Peter had a mother-in-law, and therefore, was married. This is one detail of the gospel. The composition of the family (his wife, Rufina, and his four sons) is an elaboration of the episode. Jesus’ disciples were men of flesh and bones, engaged in their own occupation, with family, a house, and with a psychological make-up different from each other. The gospel gives us more data about Simon, nicknamed Peter (also called “stone-thrower” in the account) that will help us reconstruct his way of being. A protagonist in several episodes in Jesus’ life, Peter appears as a vigorous man, impulsive, affectionate, very generous and close to Jesus on account of their profound friendship. Peter’s house, where Jesus meets the old Rufa, is one of the historically authentic places among the more tangible remembrances of the life of Jesus. Of Peter’s house are preserved its foundations and threshold at the entrance, through which Jesus certainly passed a hundred times. The foundations reflect the extremely small space where Peter and his family lived in poverty.

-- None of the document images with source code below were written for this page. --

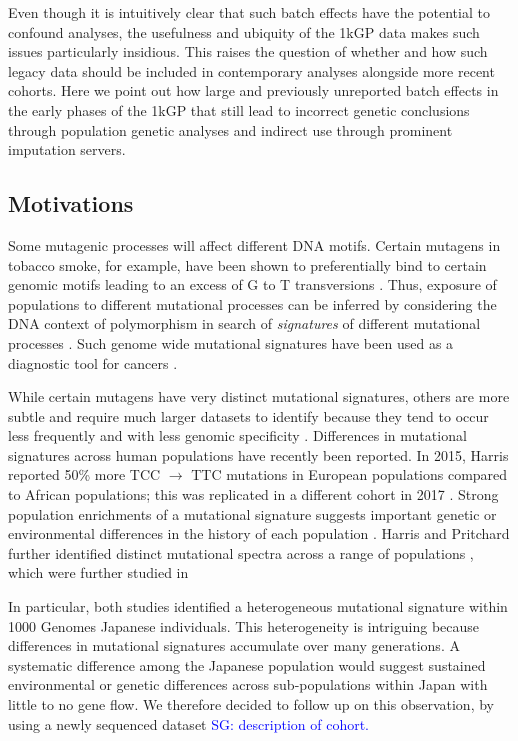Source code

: \documentclass[9pt,lineno]{elife}
\newcommand{\sgcomment}[1]{\textcolor{blue}{SG: #1}}
\begin{document}
Even though it is intuitively clear that such batch effects have the potential to confound analyses, the usefulness and ubiquity of the 1kGP data makes such issues particularly insidious.   This raises the question of whether and how such legacy data should be included in contemporary analyses alongside more recent cohorts. 
Here we point out how large and previously unreported batch effects in the early phases of the 1kGP that still lead to incorrect genetic conclusions through population genetic analyses and indirect use through prominent imputation servers.  

\subsection{Motivations}

Some mutagenic processes will affect different DNA motifs. 
Certain mutagens in tobacco smoke, for example, have been shown to preferentially bind to certain genomic motifs leading to an excess of G to T transversions \citep{Pfeifer2002,Pleasance2010}. 
Thus, exposure of populations to different mutational processes can be inferred by considering the DNA context of polymorphism in search of \textit{signatures} of different mutational processes \citep{Alexandrov2013,Shiraishi2015a}. 
Such genome wide mutational signatures have been used as a diagnostic tool for cancers \citep{Alexandrov2013,Shiraishi2015a}.

While certain mutagens have very distinct mutational signatures, others are more subtle and require much larger datasets to identify because they tend to occur less frequently and with less genomic specificity \citep{Pleasance2010}.
Differences in mutational signatures across human populations have recently been reported.
In 2015, Harris reported 50\% more TCC ${\rightarrow}$ TTC mutations in European populations compared to African populations; this was replicated in a different cohort in 2017 \citep{Harris2015a, Harris2017a, Mathieson2017a}. 
Strong population enrichments of a mutational signature suggests important genetic or environmental differences in the history of each population \citep{Harris2015a, Harris2017a}. 
Harris and Pritchard further identified distinct mutational spectra across a range of populations \citep{Harris2017a}, which were further studied in \citep{Aikens2018}
 
 In particular, both studies  identified a heterogeneous mutational signature within 1000 Genomes Japanese individuals.
This heterogeneity is intriguing because differences in mutational signatures accumulate over many generations.
A systematic difference among the Japanese population would suggest sustained environmental or genetic differences across sub-populations within Japan with little to no gene flow.
We therefore decided to follow up on this observation, by using a newly sequenced dataset \sgcomment{description of cohort.}
\end{document}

In Jesus’ time, there were less old people than today. Human span of life was shorter due to a dearth of medical knowledge. Most men and women died young according to present-day perception. Old folks were very much loved and their presence inspired respect in the family. They were likewise responsible for transmitting family history, cultural traditions, etc. Jesus does everything for everyone. He approaches grandmother Rufa in a manner we should treat our old folks: by making them feel their worth, giving them the strength to confront their afflictions with hope and preparing them for the hour of death with serenity and trust in the Lord. This “miracle” of Jesus is a sign of God’s love for the old, who, at times, are rejected and deemed useless by the society of today.